DATA EXTRACTS>
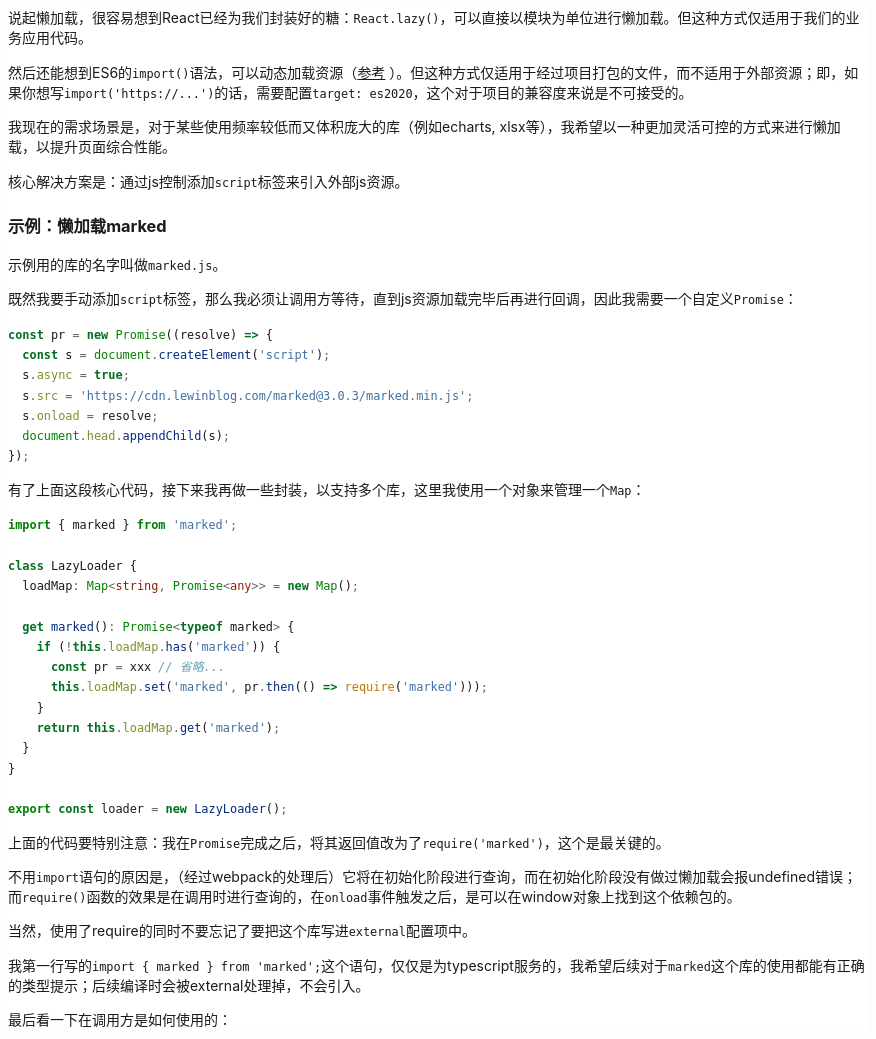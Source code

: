 说起懒加载，很容易想到React已经为我们封装好的糖：`React.lazy()`，可以直接以模块为单位进行懒加载。但这种方式仅适用于我们的业务应用代码。

然后还能想到ES6的`import()`语法，可以动态加载资源（[参考](https://blog.bitsrc.io/5-techniques-for-bundle-splitting-and-lazy-loading-in-react-b471004335f5) ）。但这种方式仅适用于经过项目打包的文件，而不适用于外部资源；即，如果你想写`import('https://...')`的话，需要配置`target: es2020`，这个对于项目的兼容度来说是不可接受的。

我现在的需求场景是，对于某些使用频率较低而又体积庞大的库（例如echarts, xlsx等），我希望以一种更加灵活可控的方式来进行懒加载，以提升页面综合性能。

核心解决方案是：通过js控制添加`script`标签来引入外部js资源。

### 示例：懒加载marked

示例用的库的名字叫做`marked.js`。

既然我要手动添加`script`标签，那么我必须让调用方等待，直到js资源加载完毕后再进行回调，因此我需要一个自定义`Promise`：

```typescript
const pr = new Promise((resolve) => {
  const s = document.createElement('script');
  s.async = true;
  s.src = 'https://cdn.lewinblog.com/marked@3.0.3/marked.min.js';
  s.onload = resolve;
  document.head.appendChild(s);
});
```

有了上面这段核心代码，接下来我再做一些封装，以支持多个库，这里我使用一个对象来管理一个`Map`：

```typescript
import { marked } from 'marked';

class LazyLoader {
  loadMap: Map<string, Promise<any>> = new Map();

  get marked(): Promise<typeof marked> {
    if (!this.loadMap.has('marked')) {
      const pr = xxx // 省略...
      this.loadMap.set('marked', pr.then(() => require('marked')));
    }
    return this.loadMap.get('marked');
  }
}

export const loader = new LazyLoader();
```

上面的代码要特别注意：我在`Promise`完成之后，将其返回值改为了`require('marked')`，这个是最关键的。

不用`import`语句的原因是，（经过webpack的处理后）它将在初始化阶段进行查询，而在初始化阶段没有做过懒加载会报undefined错误；而`require()`函数的效果是在调用时进行查询的，在`onload`事件触发之后，是可以在window对象上找到这个依赖包的。

当然，使用了require的同时不要忘记了要把这个库写进`external`配置项中。

我第一行写的`import { marked } from 'marked';`这个语句，仅仅是为typescript服务的，我希望后续对于`marked`这个库的使用都能有正确的类型提示；后续编译时会被external处理掉，不会引入。

最后看一下在调用方是如何使用的：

EXERCISE OBJECTIVE> Only the count is wanted: report how many lines of the material above hold the word "const".

EXERCISE OUTPUT> 4